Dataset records
◇ ◇ ◇ ◇
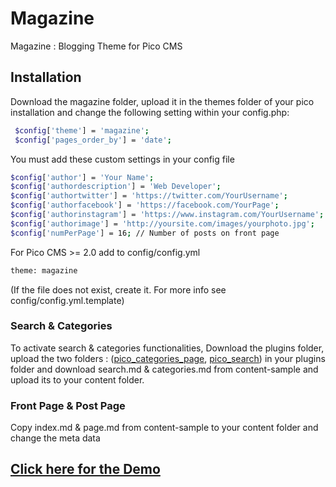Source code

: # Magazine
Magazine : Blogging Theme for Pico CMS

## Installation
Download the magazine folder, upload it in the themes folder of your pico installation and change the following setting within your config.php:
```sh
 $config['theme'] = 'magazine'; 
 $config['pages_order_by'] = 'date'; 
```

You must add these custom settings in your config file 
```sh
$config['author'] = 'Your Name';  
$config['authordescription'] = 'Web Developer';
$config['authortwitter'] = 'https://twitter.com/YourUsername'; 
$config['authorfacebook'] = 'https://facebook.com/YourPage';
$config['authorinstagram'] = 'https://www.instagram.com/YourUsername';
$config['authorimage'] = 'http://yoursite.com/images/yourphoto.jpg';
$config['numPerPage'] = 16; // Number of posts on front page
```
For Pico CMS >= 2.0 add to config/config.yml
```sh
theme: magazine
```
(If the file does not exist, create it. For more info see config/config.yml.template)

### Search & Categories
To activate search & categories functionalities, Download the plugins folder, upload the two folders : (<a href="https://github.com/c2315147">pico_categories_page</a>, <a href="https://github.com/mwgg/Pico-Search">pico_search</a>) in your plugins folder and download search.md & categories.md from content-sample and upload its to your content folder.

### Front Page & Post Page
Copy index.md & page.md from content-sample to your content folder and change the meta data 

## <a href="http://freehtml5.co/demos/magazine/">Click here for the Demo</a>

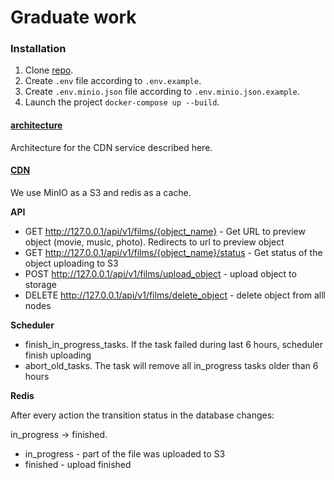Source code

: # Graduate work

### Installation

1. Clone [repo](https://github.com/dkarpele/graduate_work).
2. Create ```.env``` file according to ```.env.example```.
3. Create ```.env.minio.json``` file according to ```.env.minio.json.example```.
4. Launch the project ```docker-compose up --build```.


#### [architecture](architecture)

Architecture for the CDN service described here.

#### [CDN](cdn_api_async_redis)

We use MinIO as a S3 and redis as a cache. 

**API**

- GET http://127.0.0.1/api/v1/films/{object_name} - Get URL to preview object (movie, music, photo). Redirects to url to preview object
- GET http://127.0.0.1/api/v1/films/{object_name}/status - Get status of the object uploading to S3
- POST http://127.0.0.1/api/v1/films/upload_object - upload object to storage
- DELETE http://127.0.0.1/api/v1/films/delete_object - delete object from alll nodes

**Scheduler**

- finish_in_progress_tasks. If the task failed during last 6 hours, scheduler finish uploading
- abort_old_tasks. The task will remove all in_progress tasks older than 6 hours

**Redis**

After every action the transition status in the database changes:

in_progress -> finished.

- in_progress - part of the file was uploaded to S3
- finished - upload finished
◇ ◇ ◇ ◇
## What the task requires:
Please transcribe only the lines in the records above running from the line that has "# Graduate work" through the line that has "#### [CDN](cdn_api_async_redis)", both included, exactly as they appear.

## Answer to this exercise:
: # Graduate work

### Installation

1. Clone [repo](https://github.com/dkarpele/graduate_work).
2. Create ```.env``` file according to ```.env.example```.
3. Create ```.env.minio.json``` file according to ```.env.minio.json.example```.
4. Launch the project ```docker-compose up --build```.


#### [architecture](architecture)

Architecture for the CDN service described here.

#### [CDN](cdn_api_async_redis)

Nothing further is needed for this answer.